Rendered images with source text

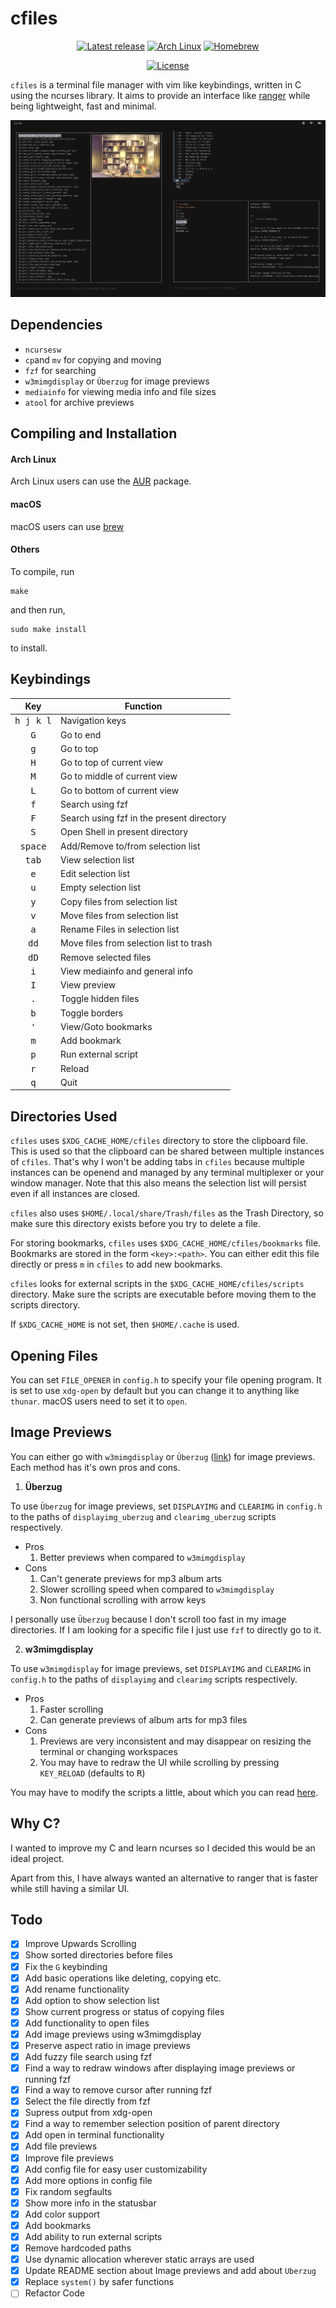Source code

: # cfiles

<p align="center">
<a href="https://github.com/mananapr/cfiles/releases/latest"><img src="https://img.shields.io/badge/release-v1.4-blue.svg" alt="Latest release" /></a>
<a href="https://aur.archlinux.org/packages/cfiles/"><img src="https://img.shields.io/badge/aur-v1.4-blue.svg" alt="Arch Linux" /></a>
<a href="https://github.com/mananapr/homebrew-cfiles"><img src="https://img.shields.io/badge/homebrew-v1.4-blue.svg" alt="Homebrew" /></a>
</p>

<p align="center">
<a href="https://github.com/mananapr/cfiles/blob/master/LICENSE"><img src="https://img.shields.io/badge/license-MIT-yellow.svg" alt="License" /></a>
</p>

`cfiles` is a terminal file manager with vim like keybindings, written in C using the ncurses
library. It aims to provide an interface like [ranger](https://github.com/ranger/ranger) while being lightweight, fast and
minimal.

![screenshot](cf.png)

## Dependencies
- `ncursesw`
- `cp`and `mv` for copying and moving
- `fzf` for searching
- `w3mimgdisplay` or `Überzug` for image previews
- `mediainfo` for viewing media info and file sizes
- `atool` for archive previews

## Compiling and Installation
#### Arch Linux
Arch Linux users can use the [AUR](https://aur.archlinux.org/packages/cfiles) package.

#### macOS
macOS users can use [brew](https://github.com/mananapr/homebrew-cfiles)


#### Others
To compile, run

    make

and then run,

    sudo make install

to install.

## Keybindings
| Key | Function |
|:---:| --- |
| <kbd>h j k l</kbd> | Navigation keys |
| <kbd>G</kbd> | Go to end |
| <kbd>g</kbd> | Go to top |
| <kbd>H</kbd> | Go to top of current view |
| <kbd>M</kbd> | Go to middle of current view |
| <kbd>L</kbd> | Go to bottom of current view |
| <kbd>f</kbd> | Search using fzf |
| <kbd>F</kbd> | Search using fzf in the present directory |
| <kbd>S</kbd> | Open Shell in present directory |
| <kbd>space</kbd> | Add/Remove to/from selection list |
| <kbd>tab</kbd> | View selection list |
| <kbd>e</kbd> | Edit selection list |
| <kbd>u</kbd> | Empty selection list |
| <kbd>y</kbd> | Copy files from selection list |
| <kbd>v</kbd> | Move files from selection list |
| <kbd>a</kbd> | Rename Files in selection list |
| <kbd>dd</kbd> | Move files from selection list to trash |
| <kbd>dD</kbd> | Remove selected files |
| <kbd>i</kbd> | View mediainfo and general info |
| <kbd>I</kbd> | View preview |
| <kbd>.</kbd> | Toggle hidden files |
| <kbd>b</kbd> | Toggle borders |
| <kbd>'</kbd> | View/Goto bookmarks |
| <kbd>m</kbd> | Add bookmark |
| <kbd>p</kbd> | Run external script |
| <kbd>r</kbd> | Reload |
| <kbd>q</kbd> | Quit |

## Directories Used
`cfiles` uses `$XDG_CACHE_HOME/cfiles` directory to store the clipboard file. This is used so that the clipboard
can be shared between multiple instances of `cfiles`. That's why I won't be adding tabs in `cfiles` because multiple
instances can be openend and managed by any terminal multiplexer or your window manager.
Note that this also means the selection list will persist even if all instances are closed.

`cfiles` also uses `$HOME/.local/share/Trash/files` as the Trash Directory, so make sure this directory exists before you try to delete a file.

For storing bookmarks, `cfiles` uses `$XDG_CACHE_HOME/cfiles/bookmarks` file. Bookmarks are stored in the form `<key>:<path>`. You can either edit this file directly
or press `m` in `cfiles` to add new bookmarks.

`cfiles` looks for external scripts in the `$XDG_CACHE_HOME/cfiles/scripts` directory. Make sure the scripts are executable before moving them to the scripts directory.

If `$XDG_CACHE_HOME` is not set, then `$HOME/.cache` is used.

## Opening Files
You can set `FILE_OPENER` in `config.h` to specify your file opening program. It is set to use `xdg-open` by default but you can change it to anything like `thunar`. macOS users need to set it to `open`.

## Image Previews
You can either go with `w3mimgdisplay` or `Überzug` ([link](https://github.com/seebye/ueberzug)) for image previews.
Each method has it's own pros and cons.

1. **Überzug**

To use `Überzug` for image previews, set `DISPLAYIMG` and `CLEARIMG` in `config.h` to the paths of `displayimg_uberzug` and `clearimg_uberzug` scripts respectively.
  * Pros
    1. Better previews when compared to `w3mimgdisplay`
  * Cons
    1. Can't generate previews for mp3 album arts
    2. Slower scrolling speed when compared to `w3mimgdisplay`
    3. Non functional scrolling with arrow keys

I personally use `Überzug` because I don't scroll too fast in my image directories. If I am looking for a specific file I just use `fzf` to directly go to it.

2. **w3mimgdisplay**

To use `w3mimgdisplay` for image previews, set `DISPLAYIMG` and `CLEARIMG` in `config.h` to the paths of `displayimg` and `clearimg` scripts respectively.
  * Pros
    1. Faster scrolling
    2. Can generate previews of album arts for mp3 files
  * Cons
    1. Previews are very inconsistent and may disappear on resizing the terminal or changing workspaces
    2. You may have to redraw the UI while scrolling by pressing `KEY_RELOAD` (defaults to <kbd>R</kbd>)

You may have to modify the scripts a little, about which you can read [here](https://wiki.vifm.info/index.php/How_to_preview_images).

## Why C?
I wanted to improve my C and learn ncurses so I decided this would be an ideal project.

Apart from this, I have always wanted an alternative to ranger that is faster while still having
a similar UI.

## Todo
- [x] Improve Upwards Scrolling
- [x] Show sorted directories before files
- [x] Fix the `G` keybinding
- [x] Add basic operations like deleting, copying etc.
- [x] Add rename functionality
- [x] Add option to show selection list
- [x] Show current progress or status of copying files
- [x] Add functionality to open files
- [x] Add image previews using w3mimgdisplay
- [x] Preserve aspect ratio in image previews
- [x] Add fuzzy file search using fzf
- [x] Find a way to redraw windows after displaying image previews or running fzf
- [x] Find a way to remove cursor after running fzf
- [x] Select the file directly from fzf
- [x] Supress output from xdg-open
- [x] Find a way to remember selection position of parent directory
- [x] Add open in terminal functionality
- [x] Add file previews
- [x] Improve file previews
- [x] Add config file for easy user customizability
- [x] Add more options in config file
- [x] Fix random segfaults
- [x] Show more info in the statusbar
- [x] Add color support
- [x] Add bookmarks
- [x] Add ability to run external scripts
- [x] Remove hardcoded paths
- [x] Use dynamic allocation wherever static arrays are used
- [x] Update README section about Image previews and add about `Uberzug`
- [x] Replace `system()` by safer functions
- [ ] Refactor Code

* * *

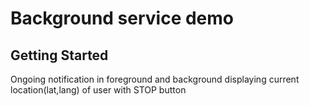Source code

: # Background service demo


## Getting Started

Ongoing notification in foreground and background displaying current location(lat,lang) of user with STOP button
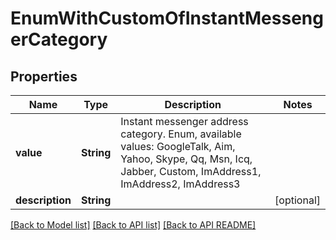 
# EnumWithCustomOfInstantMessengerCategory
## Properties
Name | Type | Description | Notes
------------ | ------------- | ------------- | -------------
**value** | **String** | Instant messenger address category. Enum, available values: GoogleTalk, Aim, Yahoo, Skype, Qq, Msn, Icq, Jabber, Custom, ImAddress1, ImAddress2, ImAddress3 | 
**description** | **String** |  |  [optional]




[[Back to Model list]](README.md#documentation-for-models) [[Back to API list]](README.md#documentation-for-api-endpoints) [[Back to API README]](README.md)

### About this exercise
An exact copy of the lines above between the line holding "- [x] Improve Upwards Scrolling" and the line holding "- [x] Add functionality to open files", inclusive, is the whole answer.

### Your solution
- [x] Improve Upwards Scrolling
- [x] Show sorted directories before files
- [x] Fix the `G` keybinding
- [x] Add basic operations like deleting, copying etc.
- [x] Add rename functionality
- [x] Add option to show selection list
- [x] Show current progress or status of copying files
- [x] Add functionality to open files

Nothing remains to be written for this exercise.